SUNDAY, NOVEMBER 2: All Saints Sunday 2025
The adult choir and a 21-piece orchestra will offer special music on All Saints’ Sunday and the 9 & 11 a.m. services. Along with past years' favorites, the featured work, “When the Saints Go Marching In,” by John Rutter, is guaranteed to raise the roof with a full-blown arrangement of this spiritual classic.
SUNDAY, NOVEMBER 2: All Souls Service - Commemoration of All Faithful Departed
Join us at 5 p.m. in the evening for our All Souls Service as we remember and honor those who have passed away this year. During the service, we will read aloud the names of the departed.
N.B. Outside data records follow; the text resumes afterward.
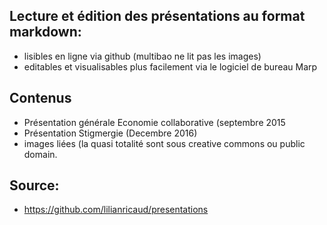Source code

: 

##  Lecture et édition des présentations au format markdown:

- lisibles en ligne via github (multibao ne lit pas les images)
- editables et visualisables plus facilement via le logiciel de bureau Marp

## Contenus

- Présentation générale Economie collaborative (septembre 2015
- Présentation Stigmergie (Decembre 2016)
- images liées (la quasi totalité sont sous creative commons ou public domain.

## Source:

- https://github.com/lilianricaud/presentations
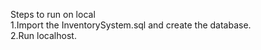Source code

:Steps to run on local
<br>
1.Import the InventorySystem.sql and create the database.
<br>
2.Run localhost.
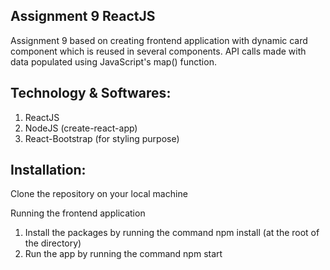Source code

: ## Assignment 9 ReactJS

Assignment 9 based on creating frontend application with dynamic card component which is reused in several components. API calls made with data populated using JavaScript's map() function.

## Technology & Softwares:

1. ReactJS
2. NodeJS (create-react-app)
3. React-Bootstrap (for styling purpose)

## Installation:
Clone the repository on your local machine

Running the frontend application
1. Install the packages by running the command npm install (at the root of the directory)
2. Run the app by running the command npm start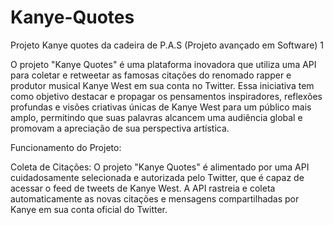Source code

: # Kanye-Quotes
Projeto Kanye quotes da cadeira de P.A.S (Projeto avançado em Software) 1

O projeto "Kanye Quotes" é uma plataforma inovadora que utiliza uma API para coletar e retweetar as famosas citações do renomado rapper e produtor musical Kanye West em sua conta no Twitter. Essa iniciativa tem como objetivo destacar e propagar os pensamentos inspiradores, reflexões profundas e visões criativas únicas de Kanye West para um público mais amplo, permitindo que suas palavras alcancem uma audiência global e promovam a apreciação de sua perspectiva artística.

Funcionamento do Projeto:

Coleta de Citações: O projeto "Kanye Quotes" é alimentado por uma API cuidadosamente selecionada e autorizada pelo Twitter, que é capaz de acessar o feed de tweets de Kanye West. A API rastreia e coleta automaticamente as novas citações e mensagens compartilhadas por Kanye em sua conta oficial do Twitter.
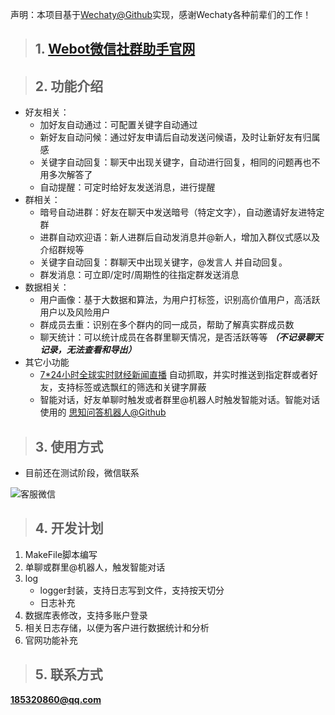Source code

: 声明：本项目基于[Wechaty@Github](https://github.com/wechaty/wechaty)实现，感谢Wechaty各种前辈们的工作！
> ## 1. [Webot微信社群助手官网](http://webot.cc/)  

> ## 2. 功能介绍
- 好友相关：
    - 加好友自动通过：可配置关键字自动通过
    - 新好友自动问候：通过好友申请后自动发送问候语，及时让新好友有归属感
    - 关键字自动回复：聊天中出现关键字，自动进行回复，相同的问题再也不用多次解答了
    - 自动提醒：可定时给好友发送消息，进行提醒
- 群相关：
    - 暗号自动进群：好友在聊天中发送暗号（特定文字），自动邀请好友进特定群
    - 进群自动欢迎语：新人进群后自动发消息并@新人，增加入群仪式感以及介绍群规等
    - 关键字自动回复：群聊天中出现关键字，@发言人 并自动回复。
    - 群发消息：可立即/定时/周期性的往指定群发送消息
- 数据相关：
    - 用户画像：基于大数据和算法，为用户打标签，识别高价值用户，高活跃用户以及风险用户
    - 群成员去重：识别在多个群内的同一成员，帮助了解真实群成员数
    - 聊天统计：可以统计成员在各群里聊天情况，是否活跃等等 ***（不记录聊天记录，无法查看和导出）***
- 其它小功能
    - [7\*24小时全球实时财经新闻直播](http://finance.sina.com.cn/7x24/)  自动抓取，并实时推送到指定群或者好友，支持标签或选飘红的筛选和关键字屏蔽
    - 智能对话，好友单聊时触发或者群里@机器人时触发智能对话。智能对话使用的 [思知问答机器人@Github](https://github.com/ownthink/robot/)

> ## 3. 使用方式
- 目前还在测试阶段，微信联系  

![客服微信](https://user-images.githubusercontent.com/74540195/133200931-68f18654-9aed-47a2-b7c2-6e80809cc11f.png)

> ## 4. 开发计划
1. MakeFile脚本编写
2. 单聊或群里@机器人，触发智能对话
3. log
    - logger封装，支持日志写到文件，支持按天切分
    - 日志补充
4. 数据库表修改，支持多账户登录
5. 相关日志存储，以便为客户进行数据统计和分析
6. 官网功能补充

> ## 5. 联系方式
**185320860@qq.com**



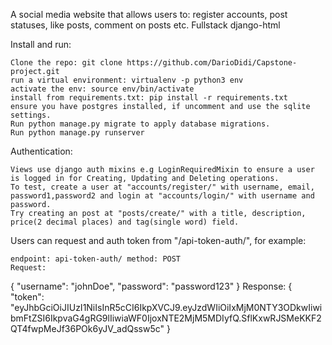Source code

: A social media website that allows users to: register accounts, post statuses, like posts, comment on posts etc. Fullstack django-html

Install and run:

    Clone the repo: git clone https://github.com/DarioDidi/Capstone-project.git
    run a virtual environment: virtualenv -p python3 env
    activate the env: source env/bin/activate
    install from requirements.txt: pip install -r requirements.txt
    ensure you have postgres installed, if uncomment and use the sqlite settings.
    Run python manage.py migrate to apply database migrations.
    Run python manage.py runserver

Authentication:

    Views use django auth mixins e.g LoginRequiredMixin to ensure a user is logged in for Creating, Updating and Deleting operations.
    To test, create a user at "accounts/register/" with username, email, password1,password2 and login at "accounts/login/" with username and password.
    Try creating an post at "posts/create/" with a title, description, price(2 decimal places) and tag(single word) field.

Users can request and auth token from "/api-token-auth/", for example:

    endpoint: api-token-auth/ method: POST
    Request:

{ "username": "johnDoe", "password": "password123" }
Response:
{ "token": "eyJhbGciOiJIUzI1NiIsInR5cCI6IkpXVCJ9.eyJzdWIiOiIxMjM0NTY3ODkwIiwibmFtZSI6IkpvaG4gRG9lIiwiaWF0IjoxNTE2MjM5MDIyfQ.SflKxwRJSMeKKF2QT4fwpMeJf36POk6yJV_adQssw5c" }
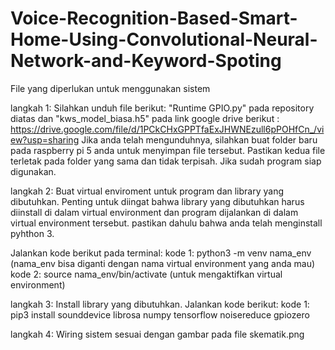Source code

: # Voice-Recognition-Based-Smart-Home-Using-Convolutional-Neural-Network-and-Keyword-Spoting
File yang diperlukan untuk menggunakan sistem

langkah 1: Silahkan unduh file berikut:
"Runtime GPIO.py" pada repository diatas dan "kws_model_biasa.h5" pada link google drive berikut : https://drive.google.com/file/d/1PCkCHxGPPTfaExJHWNEzull6pPOHfCn_/view?usp=sharing 
Jika anda telah mengunduhnya, silahkan buat folder baru pada raspberry pi 5 anda untuk menyimpan file tersebut. Pastikan kedua file terletak pada folder yang sama dan tidak terpisah. Jika sudah program siap digunakan.

langkah 2: Buat virtual enviroment untuk program dan library yang dibutuhkan. Penting untuk diingat bahwa library yang dibutuhkan harus diinstall di dalam virtual environment dan program dijalankan di dalam virtual environment tersebut. pastikan dahulu bahwa anda telah menginstall pyhthon 3. 

Jalankan kode berikut pada terminal:
kode 1: python3 -m venv nama_env (nama_env bisa diganti dengan nama virtual environment yang anda mau) 
kode 2: source nama_env/bin/activate (untuk mengaktifkan virtual environment)

langkah 3: Install library yang dibutuhkan. Jalankan kode berikut:
kode 1: pip3 install sounddevice librosa numpy tensorflow noisereduce gpiozero

langkah 4: Wiring sistem sesuai dengan gambar pada file skematik.png

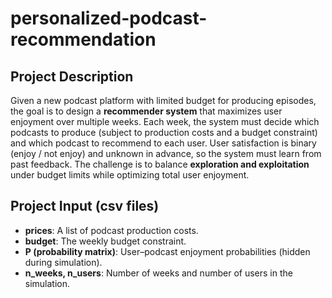 # personalized-podcast-recommendation

## Project Description
Given a new podcast platform with limited budget for producing episodes, the goal is to design a **recommender system** that maximizes user enjoyment over multiple weeks. 
Each week, the system must decide which podcasts to produce (subject to production costs and a budget constraint) and which podcast to recommend to each user. 
User satisfaction is binary (enjoy / not enjoy) and unknown in advance, so the system must learn from past feedback. The challenge is to balance **exploration and exploitation** under budget limits while optimizing total user enjoyment.

## Project Input (csv files)
- **prices**: A list of podcast production costs.  
- **budget**: The weekly budget constraint.  
- **P (probability matrix)**: User–podcast enjoyment probabilities (hidden during simulation).  
- **n_weeks, n_users**: Number of weeks and number of users in the simulation.
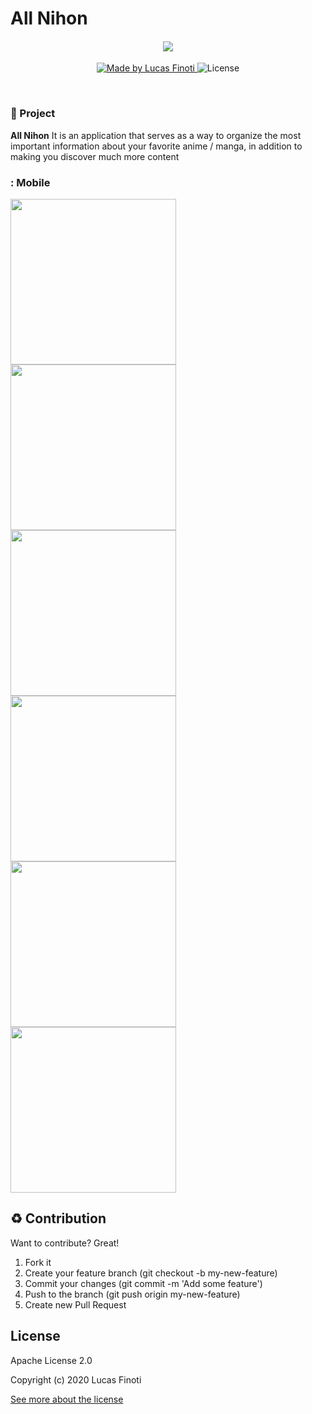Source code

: 
# All Nihon
  
  

<h4  align="center">
 

<img  src="https://wallup.net/wp-content/uploads/2016/01/98590-minimalism-Nippon-origami-digital_art-waves-Japan-birds-Nihon.jpg"/><br> 

<b></b> 

</h4> 

<p  align="center"> 

<a  href="https://lucasfinoti.netlify.app">


<img  alt="Made by Lucas Finoti"  src="https://img.shields.io/badge/made%20by-LucasFinoti-red">

</a>
  
<img  alt="License"  src="https://img.shields.io/badge/license-Apache 2.0-red">
  
</p>

<br>



### :muscle: Project

<b>All Nihon</b> It is an application that serves as a way to organize the most important information about your favorite anime / manga, in addition to making you discover much more content



</p>

### : Mobile

<p>

<img  src="./assets/screenshots/1.png"  width=265/>

<img  src="./assets/screenshots/2.png"  width=265/>

<img  src="./assets/screenshots/3.png"  width=265/>

<img  src="./assets/screenshots/4.png"  width=265/>

<img  src="./assets/screenshots/5.png"  width=265/>

<img  src="./assets/screenshots/6.png"  width=265/>

</p>

## :recycle:  Contribution

Want to contribute? Great!

1. Fork it
2. Create your feature branch (git checkout -b my-new-feature)
3. Commit your changes (git commit -m 'Add some feature')
4. Push to the branch (git push origin my-new-feature)
5. Create new Pull Request


## License

Apache License 2.0

Copyright (c) 2020 Lucas Finoti

[See more about the license][LICENSE]

[LICENSE]: <https://github.com/FinotiLucas/All-Nihon/blob/master/LICENSE>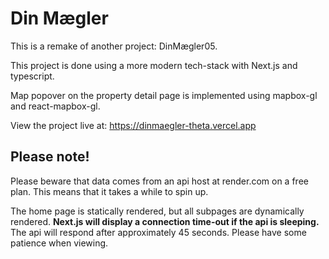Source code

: # Din Mægler

This is a remake of another project: DinMægler05.

This project is done using a more modern tech-stack with Next.js and typescript.

Map popover on the property detail page is implemented using mapbox-gl and react-mapbox-gl.

View the project live at: https://dinmaegler-theta.vercel.app

## Please note!
Please beware that data comes from an api host at render.com on a free plan. 
This means that it takes a while to spin up. 

The home page is statically rendered, but all subpages are dynamically rendered. **Next.js will display a connection time-out if the api is sleeping.** The api will respond after approximately 45 seconds. Please have some patience when viewing.
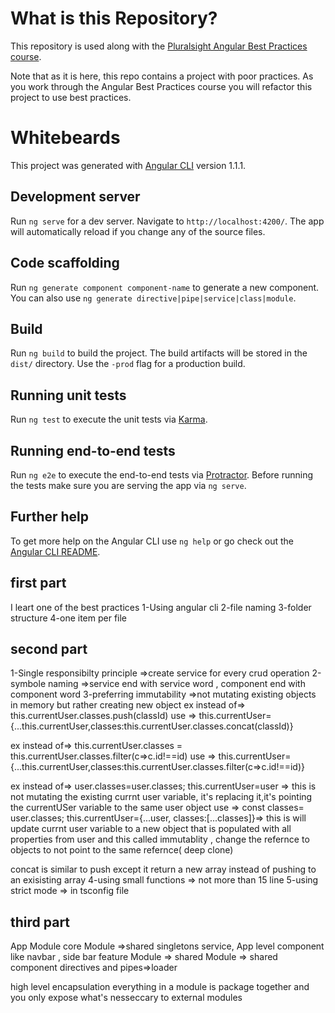 # What is this Repository?
This repository is used along with the [Pluralsight Angular Best Practices course](https://app.pluralsight.com/library/courses/best-practices-angular/table-of-contents). 

Note that as it is here, this repo contains a project with poor practices. As you work through the Angular Best Practices course you will refactor this project to use best practices.

# Whitebeards

This project was generated with [Angular CLI](https://github.com/angular/angular-cli) version 1.1.1.

## Development server

Run `ng serve` for a dev server. Navigate to `http://localhost:4200/`. The app will automatically reload if you change any of the source files.

## Code scaffolding

Run `ng generate component component-name` to generate a new component. You can also use `ng generate directive|pipe|service|class|module`.

## Build

Run `ng build` to build the project. The build artifacts will be stored in the `dist/` directory. Use the `-prod` flag for a production build.

## Running unit tests

Run `ng test` to execute the unit tests via [Karma](https://karma-runner.github.io).

## Running end-to-end tests

Run `ng e2e` to execute the end-to-end tests via [Protractor](http://www.protractortest.org/).
Before running the tests make sure you are serving the app via `ng serve`.

## Further help

To get more help on the Angular CLI use `ng help` or go check out the [Angular CLI README](https://github.com/angular/angular-cli/blob/master/README.md).

## first part 
I leart one of the best practices 
1-Using angular cli 
2-file naming
3-folder structure 
4-one item per file 


## second part 
1-Single responsibilty principle =>create service for every crud operation
2-symbole naming =>service end with service word , component end with component word 
3-preferring immutability =>not mutating existing objects in memory but rather creating new object
ex instead of=> this.currentUser.classes.push(classId)
         use => this.currentUser={...this.currentUser,classes:this.currentUser.classes.concat(classId)}

ex instead of=> this.currentUser.classes = this.currentUser.classes.filter(c=>c.id!==id)
         use => this.currentUser={...this.currentUser,classes:this.currentUser.classes.filter(c=>c.id!==id)}

ex instead of=> user.classes=user.classes; this.currentUser=user   =>  this is not mutating the existing currnt user variable, it's replacing it,it's pointing the currentUSer
               variable to the  same user object 
         use => const classes= user.classes; this.currentUser={...user, classes:[...classes]}=>  this is will update currnt user variable to a new object that is populated with all properties from user and this called immutablity , change the refernce to objects to not point to the same refernce( deep clone)

concat is similar to push except it return a new array instead of pushing to an exisisting array
4-using small functions => not more than 15 line
5-using strict mode  => in tsconfig file 


## third  part 
App Module
core Module =>shared singletons service, App level component like navbar , side bar
feature Module => 
shared Module => shared component directives and pipes=>loader


high level encapsulation everything in a module is package together and you only expose what's nesseccary to external modules 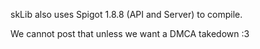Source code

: skLib also uses Spigot 1.8.8 (API and Server) to compile.

We cannot post that unless we want a DMCA takedown :3
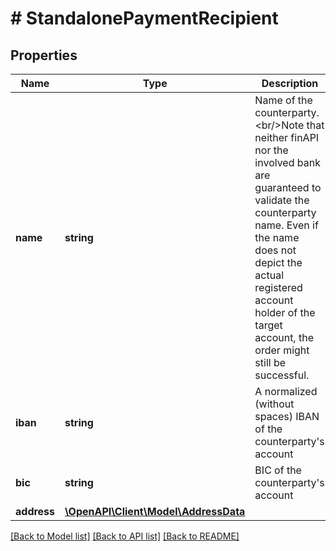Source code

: # # StandalonePaymentRecipient

## Properties

Name | Type | Description | Notes
------------ | ------------- | ------------- | -------------
**name** | **string** | Name of the counterparty.&lt;br/&gt;Note that neither finAPI nor the involved bank are guaranteed to validate the counterparty name. Even if the name does not depict the actual registered account holder of the target account, the order might still be successful. |
**iban** | **string** | A normalized (without spaces) IBAN of the counterparty&#39;s account |
**bic** | **string** | BIC of the counterparty&#39;s account | [optional]
**address** | [**\OpenAPI\Client\Model\AddressData**](AddressData.md) |  | [optional]

[[Back to Model list]](../../README.md#models) [[Back to API list]](../../README.md#endpoints) [[Back to README]](../../README.md)
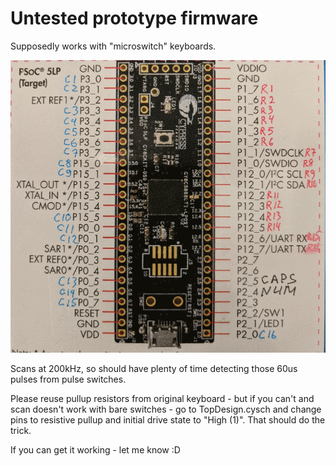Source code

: # Untested prototype firmware

Supposedly works with "microswitch" keyboards.

![default pinout](docs/uSwitch_pinout.png)

Scans at 200kHz, so should have plenty of time detecting those 60us pulses from pulse switches.

Please reuse pullup resistors from original keyboard - but if you can't and scan doesn't work with bare switches - go to TopDesign.cysch and change pins to resistive pullup and initial drive state to "High (1)". That should do the trick.

If you can get it working - let me know :D
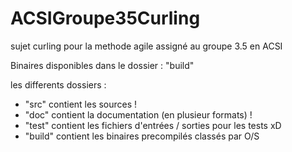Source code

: ACSIGroupe35Curling
===================


sujet curling pour la methode agile assigné au groupe 3.5 en ACSI

Binaires disponibles dans le dossier : "build"


les differents dossiers :
- "src" contient les sources !
- "doc" contient la documentation (en plusieur formats) !
- "test" contient les fichiers d'entrées / sorties pour les tests xD
- "build" contient les binaires precompilés classés par O/S

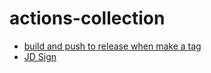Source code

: # actions-collection

- [build and push to release when make a tag](build-and-push-to-release.yml)
- [JD Sign](https://github.com/ruicky/jd_sign_bot)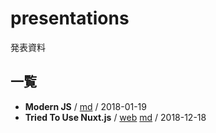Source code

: # presentations

発表資料

## 一覧

- **Modern JS** / [md](modern_js.md) / 2018-01-19
- **Tried To Use Nuxt.js** / [web](https://mushus.github.io/presentations/tried_to_use_nuxtjs.html) [md](tried_to_use_nuxtjs.md) / 2018-12-18
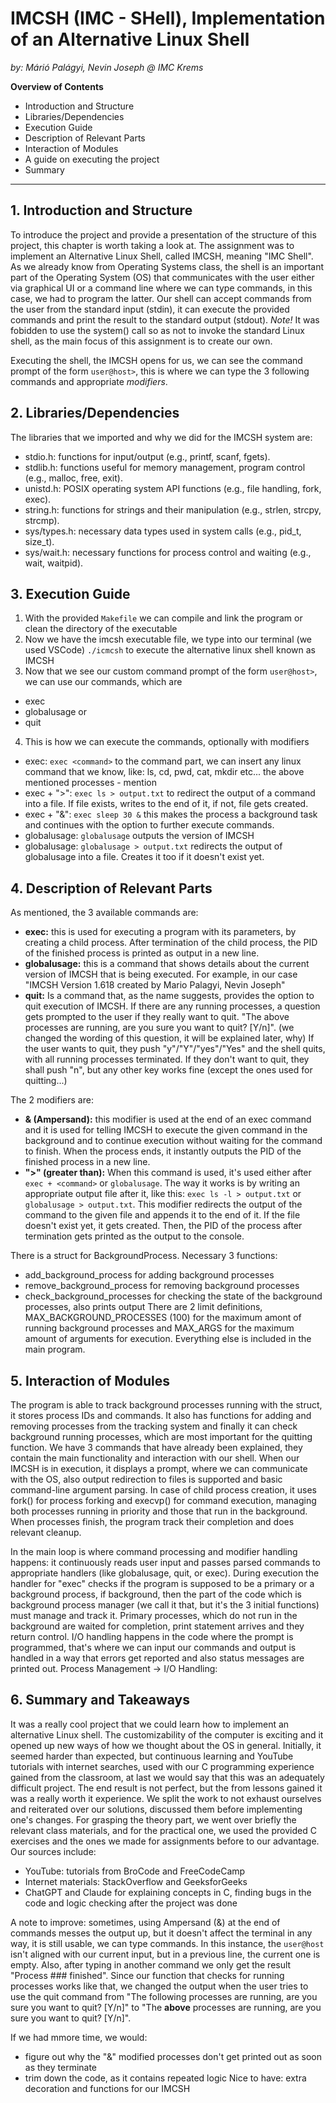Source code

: # IMCSH (IMC - SHell), Implementation of an Alternative Linux Shell
*by: Márió Palágyi, Nevin Joseph @ IMC Krems*

**Overview of Contents**
- Introduction and Structure
- Libraries/Dependencies
- Execution Guide
- Description of Relevant Parts
- Interaction of Modules
- A guide on executing the project
- Summary
---

## 1. Introduction and Structure
To introduce the project and provide a presentation of the structure of this project, this chapter is worth taking a look at.
The assignment was to implement an Alternative Linux Shell, called IMCSH, meaning "IMC Shell". As we already know from Operating Systems class, the shell is an important part of the Operating System (OS) that communicates with the user either via graphical UI or a command line where we can type commands, in this case, we had to program the latter. Our shell can accept commands from the user from the standard input (stdin), it can execute the provided commands and print the result to the standard output (stdout).
_Note!_ It was fobidden to use the system() call so as not to invoke the standard Linux shell, as the main focus of this assignment is to create our own.

Executing the shell, the IMCSH opens for us, we can see the command prompt of the form `user@host>`, this is where we can type the 3 following commands and appropriate *modifiers*.

## 2. Libraries/Dependencies
The libraries that we imported and why we did for the IMCSH system are:
- stdio.h: functions for input/output (e.g., printf, scanf, fgets).
- stdlib.h: functions useful for memory management, program control (e.g., malloc, free, exit).
- unistd.h: POSIX operating system API functions (e.g., file handling, fork, exec).
- string.h: functions for strings and their manipulation (e.g., strlen, strcpy, strcmp).
- sys/types.h: necessary data types used in system calls (e.g., pid_t, size_t).
- sys/wait.h: necessary functions for process control and waiting (e.g., wait, waitpid).


## 3. Execution Guide
1. With the provided `Makefile` we can compile and link the program or clean the directory of the executable
2. Now we have the imcsh executable file, we type into our terminal (we used VSCode) `./icmcsh` to execute the alternative linux shell known as IMCSH
3. Now that we see our custom command prompt of the form `user@host>`, we can use our commands, which are
- exec
- globalusage or
- quit
4. This is how we can execute the commands, optionally with modifiers
- exec: `exec <command>` to the command part, we can insert any linux command that we know, like: ls, cd, pwd, cat, mkdir etc...
the above mentioned processes - mention
- exec + ">": `exec ls > output.txt` to redirect the output of a command into a file. If file exists, writes to the end of it, if not, file gets created.
- exec + "&": `exec sleep 30 &` this makes the process a background task and continues with the option to further execute commands.
- globalusage: `globalusage` outputs the version of IMCSH
- globalusage: `globalusage > output.txt` redirects the output of globalusage into a file. Creates it too if it doesn't exist yet.


## 4. Description of Relevant Parts
As mentioned, the 3 available commands are:
- **exec:** this is used for executing a program with its parameters, by creating a child process. After termination of the child process, the PID of the finished process is printed as output in a new line.
- **globalusage:** this is a command that shows details about the current version of IMCSH that is being executed. For example, in our case "IMCSH Version 1.618 created by Mario Palagyi, Nevin Joseph"
- **quit:** Is a command that, as the name suggests, provides the option to quit execution of IMCSH. If there are any running processes, a question gets prompted to the user if they really want to quit. "The above processes are running, are you sure you want to quit? [Y/n]". (we changed the wording of this question, it will be explained later, why) If the user wants to quit, they push "y"/"Y"/"yes"/"Yes" and the shell quits, with all running processes terminated. If they don't want to quit, they shall push "n", but any other key works fine (except the ones used for quitting...)

The 2 modifiers are:
- **& (Ampersand):** this modifier is used at the end of an exec command and it is used for telling IMCSH to execute the given command in the background and to continue execution without waiting for the command to finish. When the process ends, it instantly outputs the PID of the finished process in a new line.
- **">" (greater than):** When this command is used, it's used either after `exec + <command>` or `globalusage`. The way it works is by writing an appropriate output file after it, like this: `exec ls -l > output.txt` or `globalusage > output.txt`. This modifier redirects the output of the command to the given file and appends it to the end of it. If the file doesn't exist yet, it gets created. Then, the PID of the process after termination gets printed as the output to the console.

There is a struct for BackgroundProcess.
Necessary 3 functions:
- add_background_process for adding background processes
- remove_background_process for removing background processes
- check_background_processes for checking the state of the background processes, also prints output
There are 2 limit definitions, MAX_BACKGROUND_PROCESSES (100) for the maximum amont of running background processes and MAX_ARGS for the maximum amount of arguments for execution.
Everything else is included in the main program.


## 5. Interaction of Modules
The program is able to track background processes running with the struct, it stores process IDs and commands. It also has functions for adding and removing processes from the tracking system and finally it can check background running processes, which are most important for the quitting function.
We have 3 commands that have already been explained, they contain the main functionality and interaction with our shell.
When our IMCSH is in execution, it displays a prompt, where we can communicate with the OS, also output redirection to files is supported and basic command-line argument parsing.
In case of child process creation, it uses fork() for process forking and execvp() for command execution, managing both processes running in priority and those that run in the background. When processes finish, the program track their completion and does relevant cleanup.

In the main loop is where command processing and modifier handling happens: it continuously reads user input and passes parsed commands to appropriate handlers (like globalusage, quit, or exec). During execution the handler for "exec" checks if the program is supposed to be a primary or a background process, if background, then the part of the code which is background process manager (we call it that, but it's the 3 initial functions) must manage and track it. Primary processes, which do not run in the background are waited for completion, print statement arrives and they return control. I/O handling happens in the code where the prompt is programmed, that's where we can input our commands and output is handled in a way that errors get reported and also status messages are printed out.
Process Management → I/O Handling:

## 6. Summary and Takeaways
It was a really cool project that we could learn how to implement an alternative Linux shell. The customizability of the computer is exciting and it opened up new ways of how we thought about the OS in general. Initially, it seemed harder than expected, but continuous learning and YouTube tutorials with internet searches, used with our C programming experience gained from the classroom, at last we would say that this was an adequately difficult project. The end result is not perfect, but the from lessons gained it was a really worth it experience. We split the work to not exhaust ourselves and reiterated over our solutions, discussed them before implementing one's changes.
For grasping the theory part, we went over briefly the relevant class materials, and for the practical one, we used the provided C exercises and the ones we made for assignments before to our advantage.
Our sources include:
- YouTube: tutorials from BroCode and FreeCodeCamp
- Internet materials: StackOverflow and GeeksforGeeks
- ChatGPT and Claude for explaining concepts in C, finding bugs in the code and logic checking after the project was done

A note to improve:
sometimes, using Ampersand (&) at the end of commands messes the output up, but it doesn't affect the terminal in any way, it is still usable, we can type commands. In this instance, the `user@host` isn't aligned with our current input, but in a previous line, the current one is empty. Also, after typing in another command we only get the result "Process ### finished".
Since our function that checks for running processes works like that, we changed the output when the user tries to use the quit command from "The following processes are running, are you sure you want to quit? [Y/n]" to "The **above** processes are running, are you sure you want to quit? [Y/n]".

If we had mmore time, we would:
- figure out why the "&" modified processes don't get printed out as soon as they terminate
- trim down the code, as it contains repeated logic
Nice to have: extra decoration and functions for our IMCSH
If you have lost a loved one this past year and would like their name included, please submit it to Karen at karenv@cecsa.org by October 24.
All Saints and All Souls Explained:
In the New Testament, the word “saints” is used to describe the entire membership of the Christian community, and in the Collect for All Saints’ Day the word “elect” is used in a similar sense. From very early times, however, the word “saint” came to be applied primarily to persons of heroic sanctity, whose deeds were recalled with gratitude and admiration by later generations.
Beginning in the tenth century, it became customary to set aside another day on which the church remembered that vast body of the faithful who, though no less members of the company of the redeemed, are unknown in the wider fellowship of the church. It was also a day for particular remembrance of family members and friends. Although those in this wider body of the faithful are no less part of the communion of saints than those persons whose particular sanctity is celebrated on All Saints’ Day, the liturgical mood of the two days is nevertheless quite different, as the joy and exultation of All Saints’ Day transitions to the much more personal remembrances and griefs of All Souls’ Day.
Although the observance of All Souls’ Day was abolished at the Reformation because of abuses connected with masses for the dead, a renewed understanding of its meaning has led to a widespread acceptance of this commemoration among Anglicans, and to its inclusion as an optional observance in the calendar of the Episcopal Church.
*This information about All Souls Day is from Lesser Feasts & Fasts, 2022, an official book of liturgies approved by the General Convention of the Episcopal Church.